2. A Proactive Accreditation Policy
Recent goings on (e.g. Catholic University and Livingstonia University) paints a picture of an accreditation policy in which players appear to stumble through dark alleys. It appears our accreditation policy is effectively an obstruction policy. We suggest a possible four step proactive accreditation policy as follows:

  1. Shutdown the Unwanted: All unacceptable pretenders should be shutdown without negotiations.
  2. Mid-level Institutions: These include all institutions that are mid of the range but with no potential for further growth (i.e. non-potential universities). These must be graded by an accreditation body composed of leading academics and industry. They may not offer degrees nonetheless they may offer acceptable accredited certification.
  3. Potential Universities: Institutions that have the business plan and potential to grow into university level institutions. These must be proactively given specific incentives for growth e.g. acting as broker in loans from big financial institutions, grants for infrastructural development, facilitation of faculty training with international cooperating partners etc. In return the nation obtains a quota of admissions with a fee waiver, policy buy in and of course overall contribution of the institution to education.

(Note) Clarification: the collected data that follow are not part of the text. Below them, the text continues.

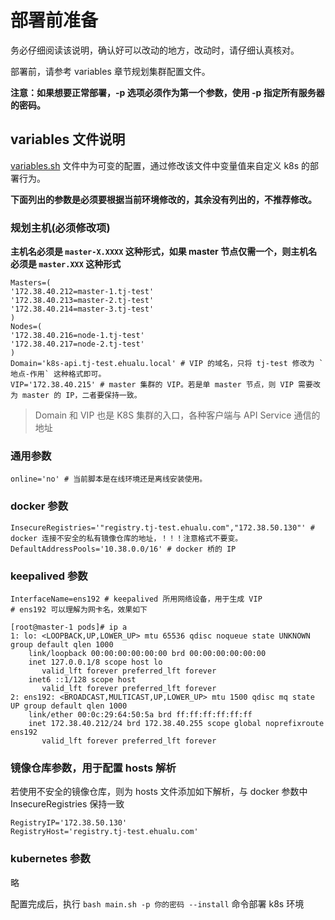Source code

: # 部署前准备
务必仔细阅读该说明，确认好可以改动的地方，改动时，请仔细认真核对。

部署前，请参考 variables 章节规划集群配置文件。

**注意：如果想要正常部署，-p 选项必须作为第一个参数，使用 -p 指定所有服务器的密码。**

## variables 文件说明
[variables.sh](./variables/variables.sh) 文件中为可变的配置，通过修改该文件中变量值来自定义 k8s 的部署行为。

**下面列出的参数是必须要根据当前环境修改的，其余没有列出的，不推荐修改。**

### 规划主机(必须修改项)
**主机名必须是 `master-X.XXXX` 这种形式，如果 master 节点仅需一个，则主机名必须是 `master.XXX` 这种形式**
```shell
Masters=(  
'172.38.40.212=master-1.tj-test'
'172.38.40.213=master-2.tj-test'
'172.38.40.214=master-3.tj-test'
)  
Nodes=(  
'172.38.40.216=node-1.tj-test'
'172.38.40.217=node-2.tj-test'
)
Domain='k8s-api.tj-test.ehualu.local' # VIP 的域名，只将 tj-test 修改为 `地点-作用` 这种格式即可。
VIP='172.38.40.215' # master 集群的 VIP。若是单 master 节点，则 VIP 需要改为 master 的 IP，二者要保持一致。
```
>Domain 和 VIP 也是 K8S 集群的入口，各种客户端与 API Service 通信的地址

### 通用参数
```shell
online='no' # 当前脚本是在线环境还是离线安装使用。
```

### docker 参数
```shell
InsecureRegistries='"registry.tj-test.ehualu.com","172.38.50.130"' # docker 连接不安全的私有镜像仓库的地址，！！！注意格式不要变。
DefaultAddressPools='10.38.0.0/16' # docker 桥的 IP
```

### keepalived 参数
```shell
InterfaceName=ens192 # keepalived 所用网络设备，用于生成 VIP
# ens192 可以理解为网卡名，效果如下
```
```shell
[root@master-1 pods]# ip a
1: lo: <LOOPBACK,UP,LOWER_UP> mtu 65536 qdisc noqueue state UNKNOWN group default qlen 1000
    link/loopback 00:00:00:00:00:00 brd 00:00:00:00:00:00
    inet 127.0.0.1/8 scope host lo
       valid_lft forever preferred_lft forever
    inet6 ::1/128 scope host 
       valid_lft forever preferred_lft forever
2: ens192: <BROADCAST,MULTICAST,UP,LOWER_UP> mtu 1500 qdisc mq state UP group default qlen 1000
    link/ether 00:0c:29:64:50:5a brd ff:ff:ff:ff:ff:ff
    inet 172.38.40.212/24 brd 172.38.40.255 scope global noprefixroute ens192
       valid_lft forever preferred_lft forever
```

### 镜像仓库参数，用于配置 hosts 解析
若使用不安全的镜像仓库，则为 hosts 文件添加如下解析，与 docker 参数中 InsecureRegistries 保持一致
```shell
RegistryIP='172.38.50.130'
RegistryHost='registry.tj-test.ehualu.com'
```

### kubernetes 参数
略

配置完成后，执行 `bash main.sh -p 你的密码 --install` 命令部署 k8s 环境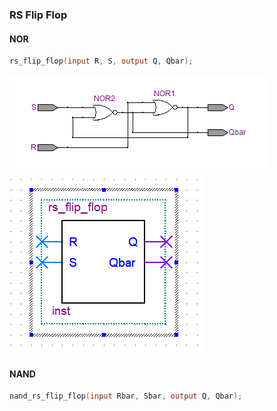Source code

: ### RS Flip Flop

#### NOR

```v
rs_flip_flop(input R, S, output Q, Qbar);
```

![RTL_view](./assets/RTL_view.png)
![Symbol](./assets/symbol.png)

#### NAND

```v
nand_rs_flip_flop(input Rbar, Sbar, output Q, Qbar);
```

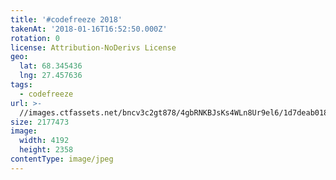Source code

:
 ```yaml
---
title: '#codefreeze 2018'
takenAt: '2018-01-16T16:52:50.000Z'
rotation: 0
license: Attribution-NoDerivs License
geo:
  lat: 68.345436
  lng: 27.457636
tags:
  - codefreeze
url: >-
  //images.ctfassets.net/bncv3c2gt878/4gbRNKBJsKs4WLn8Ur9el6/1d7deab01864364941d6ced9719d67b7/codefreeze-2018_39801757321_o
size: 2177473
image:
  width: 4192
  height: 2358
contentType: image/jpeg
---
```


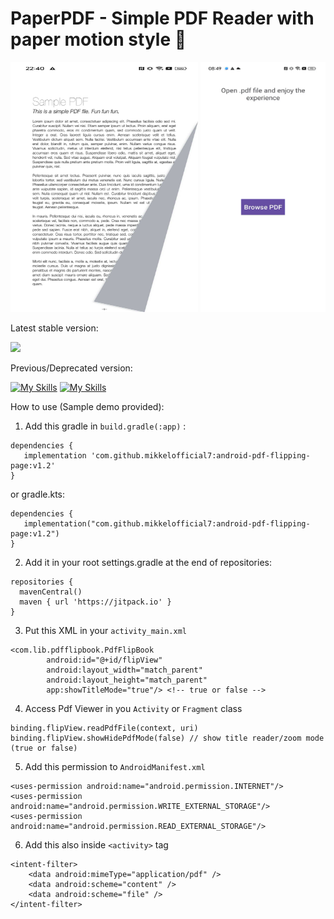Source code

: # PaperPDF - Simple PDF Reader with paper motion style 📁

<div align="left">
  <img src="https://github.com/mikkelofficial7/android-pdf-flipping-page/blob/main/sample1.jpg" alt="Flipbook Engine" width="300" height="400">
  <img src="https://github.com/mikkelofficial7/android-pdf-flipping-page/blob/main/sample.gif" alt="Flipbook Engine" width="200" height="400">
</div>

Latest stable version: 

[![](https://jitpack.io/v/mikkelofficial7/android-pdf-flipping-page.svg)](https://jitpack.io/#mikkelofficial7/android-pdf-flipping-page)

Previous/Deprecated version:

[![My Skills](https://img.shields.io/badge/JitPack-v1.3-f30a06)](https://mikkelofficial7.github.io/)
[![My Skills](https://img.shields.io/badge/JitPack-v1.2-f30a06)](https://mikkelofficial7.github.io/)

How to use (Sample demo provided):

1. Add this gradle in ```build.gradle(:app)``` :
```
dependencies {
   implementation 'com.github.mikkelofficial7:android-pdf-flipping-page:v1.2'
}
 ```
or gradle.kts:
```
dependencies {
   implementation("com.github.mikkelofficial7:android-pdf-flipping-page:v1.2")
}
 ```

2. Add it in your root settings.gradle at the end of repositories:
```
repositories {
  mavenCentral()
  maven { url 'https://jitpack.io' }
}
```

3. Put this XML in your ```activity_main.xml```
```
<com.lib.pdfflipbook.PdfFlipBook
        android:id="@+id/flipView"
        android:layout_width="match_parent"
        android:layout_height="match_parent"
        app:showTitleMode="true"/> <!-- true or false -->
```

4. Access Pdf Viewer in you ```Activity``` or ```Fragment``` class
```
binding.flipView.readPdfFile(context, uri)
binding.flipView.showHidePdfMode(false) // show title reader/zoom mode (true or false)
```

5. Add this permission to ```AndroidManifest.xml```

```
<uses-permission android:name="android.permission.INTERNET"/>
<uses-permission android:name="android.permission.WRITE_EXTERNAL_STORAGE"/>
<uses-permission android:name="android.permission.READ_EXTERNAL_STORAGE"/>
```

6. Add this also inside ```<activity>``` tag

```
<intent-filter>
    <data android:mimeType="application/pdf" />
    <data android:scheme="content" />
    <data android:scheme="file" />
</intent-filter>
```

3. Access to Educational Loans
Implementation of the above without corresponding funding mechanisms would be recipe for disaster. As observed above the 2600 do not melt away, they are eligible for admission into other government and/or private institutions of higher learning. Some of them do, but many are without funding and drop out. It certainly ought not be so. If indeed admission space into the universities is the challenge then an equitable solution would consist of provision of educational loans for eligible students to go into these institutions (e.g. indeed there should be no limitations on which institutions if at all we are talking the language of equity!). Suppose this problem does exist, then we do have many solutions to choose from. Apart from the theoretical equity issues in the above paragraph, and considering the burden of managing loans for a large army of students, we suggest that rather than actually providing loans to students the government act as insurance (a guarantor) that no eligible student will be left uncovered. This can be done in several ways including changing government university student loans policy to a referral policy. That is ensure that loan applications are primarily processed by financial institutions which in turn refer rejections to government. The next challenge is of course to have financial institutions sign up to such a PPP. These would need a guarantee that such a loan would be repaid. In view of the large scale underwriting of debts in the ongoing global financial crisis, government should take a lead in fostering a culture of debt repayment and creating an identity system that would enable individual’s transactions to be tracked such as is the case with credit cards in western countries. We submit that a national ID system can serve this purpose. Thus financial institutions can trace debtors efficiently and ensure recovery.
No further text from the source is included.